On remarquera que jusqu’ici, les propos de M. Chichah, qui ont déclenché les réactions les plus indignées, n’ont strictement rien à voir avec la politique de l’Etat d’Israël. Lorsqu’il a parlé d’Israël, M. Chichah l’a fait pour dire « qu’il est permis aujourd’hui dans notre pays de comparer les dirigeants d’Israël à des nazis », précisant du reste : « Je vous mets au défi de me condamner pour cela ». M. Chichah abordait là un important point de fond, qui mérite réflexion.
Il faut d’abord rappeler certains faits : l’antisémitisme est aujourd’hui, en France et sans doute en Belgique, la forme de racisme la plus violente, qui s’exprime dans une relative indifférence du grand public.
Les agressions sont répertoriées. Par exemple, entre 2007 et 2010 en Belgique, ce ne sont pas moins de quatre synagogues qui ont été attaquées au cocktail Molotov ou vandalisées. En France, en 2009 uniquement, sept synagogues ont fait l’objet d’attaques, dont certaines avec des voitures-béliers chargées d’engins explosifs.
Les statistiques officielles françaises montrent que de toutes les minorités, ce sont les Juifs qui sont le plus souvent victimes d’agressions physiques inspirées par des motifs racistes. Le rapport annuel 2009 de la Commission nationale consultative des droits de l’homme (2) dénombre ainsi 172 agressions physiques antisémites, tandis qu’en deuxième position viennent les agressions contre les personnes d’origine maghrébine, au nombre de 74 pour une population cinq à dix fois plus nombreuse. Il n’existe pas de statistiques comparables pour la Belgique, mais il est permis de penser que la situation n’y est pas meilleure.
Parmi les causes de ce phénomène figure en bonne place la « nazification » d’Israël et du sionisme. Or il est presque incongru de le rappeler : Israël, aussi critiquable soit-il, n’a jamais entrepris d’extermination systématique des Palestiniens. N’est-il pas insensé de comparer un conflit ayant causé environ 8.000 victimes (de trop) en onze ans, dont plus de 1.000 Israéliens (3), avec l’extermination industrielle de millions de Juifs, de Tsiganes, d’homosexuels et de malades mentaux ?

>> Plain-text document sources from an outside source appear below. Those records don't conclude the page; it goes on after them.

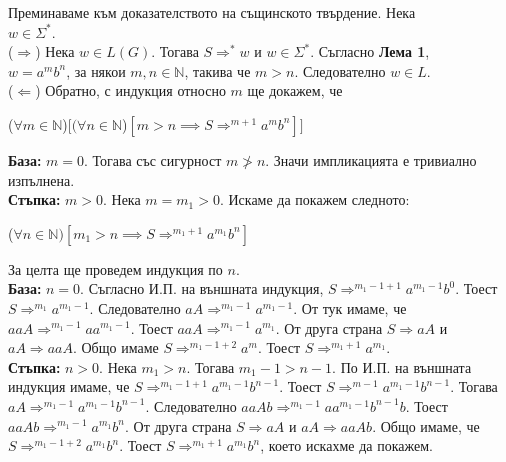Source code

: \documentclass[openany]{book}
\begin{document}
        Преминаваме към доказателството на същинското твърдение. Нека \\ $w \in \Sigma^*$. \\
        ($\Rightarrow$) Нека $w \in L(G)$. Тогава $S \Rightarrow^* w$ и $w \in \Sigma^*$. 
        Съгласно \textbf{Лема 1}, \\ $w = a^mb^n$, за някои $m,n \in \mathbb{N}$, такива че 
        $m > n$. Следователно $w \in L$. \\
        ($\Leftarrow$) Обратно, с индукция относно $m$ ще докажем, че \\
        \begin{center}
            ($\forall m \in \mathbb{N}$)$[(\forall n \in \mathbb{N}$)$[m > n \implies S \Rightarrow^{m+1} a^mb^n]]$
        \end{center}
        \textbf{База:} $m = 0$. Тогава със сигурност $m \not > n$. Значи импликацията
        е тривиално изпълнена. \\
        \vspace{5pt}
        \textbf{Стъпка:} $m > 0$. Нека $m = m_1 > 0$. Искаме да покажем следното: \\
        \begin{center}
            ($\forall n \in \mathbb{N})[m_1 > n \implies S \Rightarrow^{{m_1}+1} a^{m_1}b^n]$
        \end{center}
        За целта ще проведем индукция по $n$. \\
        \vspace{5pt}
        \hspace{15pt} \textbf{База:} $n=0$. Съгласно И.П. на външната индукция, 
        $S \Rightarrow^{m_1-1+1} a^{m_1-1}b^0$. Тоест $S \Rightarrow^{m_1} a^{m_1-1}$. Следователно
        $aA \Rightarrow^{m_1-1} a^{m_1-1}$. От тук имаме, че $aaA \Rightarrow^{m_1-1} aa^{m_1-1}$.
        Тоест $aaA \Rightarrow^{m_1-1} a^{m_1}$. От друга страна $S \Rightarrow aA$ и $aA \Rightarrow aaA$.
        Общо имаме $S \Rightarrow^{m_1-1+2} a^m$. Тоест $S \Rightarrow^{m_1+1} a^{m_1}$. \\
        \hspace{15pt} \textbf{Стъпка:} $n > 0$. Нека $m_1 > n$. Тогава $m_1-1 > n-1$. 
        По И.П. на външната индукция имаме, че $S \Rightarrow^{m_1-1+1}a^{m_1-1}b^{n-1}$.
        Тоест $S \Rightarrow^{m-1}a^{m_1-1}b^{n-1}$. Тогава $aA \Rightarrow^{m_1-1} a^{m_1-1}b^{n-1}$. 
        Следователно $aaAb \Rightarrow^{m_1-1} aa^{m_1-1}b^{n-1}b$. Тоест 
        $aaAb \Rightarrow^{m_1-1}a^{m_1}b^n$. От друга страна $S \Rightarrow aA$ и 
        $aA \Rightarrow aaAb$. Общо имаме, че $S \Rightarrow^{m_1-1+2} a^{m_1}b^n$. 
        Тоест $S \Rightarrow^{m_1+1} a^{m_1}b^n$, което искахме да покажем.
\end{document}

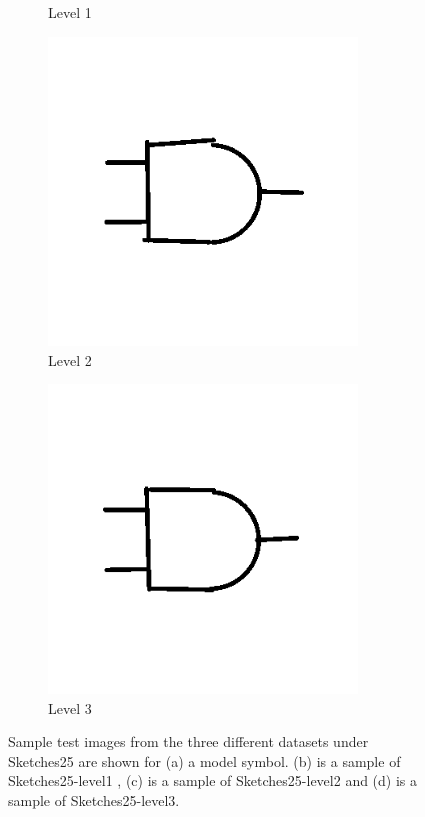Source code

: \begin{figure}[h]
\begin{subfigure}[b]{0.25\textwidth}
                \caption{Level 1}
        \end{subfigure}
                \begin{subfigure}[b]{0.25\textwidth}
                \centering
                \includegraphics[width=0.9\textwidth]{figures/Results/Sketches25/level2.png}
                \caption{Level 2}
        \end{subfigure}
                \begin{subfigure}[b]{0.25\textwidth}
                \centering
                \includegraphics[width=0.9\textwidth]{figures/Results/Sketches25/level3.png}
                \caption{Level 3}
        \end{subfigure}
        \caption[Sample data from 'Sketches25' dataset]{Sample test images from the three different datasets under Sketches25 are shown for (a) a model symbol. (b) is a sample of Sketches25-level1 , (c)  is a sample of Sketches25-level2 and (d) is a sample of Sketches25-level3.}
        \label{fig:Sketches25Examples}
\end{figure}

Qui plus est, en associant Israël et le sionisme au nazisme, on favorise un climat d’hostilité contre la population juive d’Europe.
Cela explique qu’un document de travail de l’Agence de l’Union européenne pour les droits fondamentaux (anciennement nommée EUMC) estime qu’il peut être antisémite, selon le contexte, « d’établir des comparaisons entre la politique israélienne contemporaine et celle des nazis » (4). En France, la très officielle Commission nationale consultative des droits de l’homme estime que de telles comparaisons permettent de classer un site internet comme antisémite (5). Le rapport Rufin sur le racisme se prononce dans le même sens : « Les accusations de racisme, d’apartheid, de nazisme portent des implications morales extrêmement graves. Elles ont, dans la situation où nous nous trouvons aujourd’hui, des conséquences majeures qui peuvent, par contagion, mettre en danger la vie de nos concitoyens juifs ». (6)
Il ne fait pas de doute que l’on a le droit de critiquer l’Etat d’Israël ou sa politique, et même de le critiquer avec violence ou excès. Mais la critique d’Israël ne peut servir de prétexte aux antisémites qui, au nom des droits de l’homme, trouvent un malin plaisir à accuser les Juifs de commettre un crime aussi épouvantable que celui dont ils ont été victimes.
Tout intellectuel doit assumer ses responsabilités morales : en comparant les dirigeants d’Israël à des nazis, on favorise l’antisémitisme, qu’on le veuille ou non. On jette de l’huile sur le feu. Il est juste de dénoncer sans complaisance ces discours pour ce qu’ils sont : des provocations irresponsables et inutiles.
(1) http://www.youtube.com/watch?v= jWCHjReJed8 (1re partie sur 8).
(2) http://lesrapports.ladocumentationfrancaise.fr/BRP/104000267/0000.pdf
(3) Source : B’Tselem.
(4) Working definition on antisemitism, 2005.
(5) Rapport annuel 2004, p. 243.
(6) Chantier sur la lutte contre le racisme et l’antisémitisme , 2004, p. 30.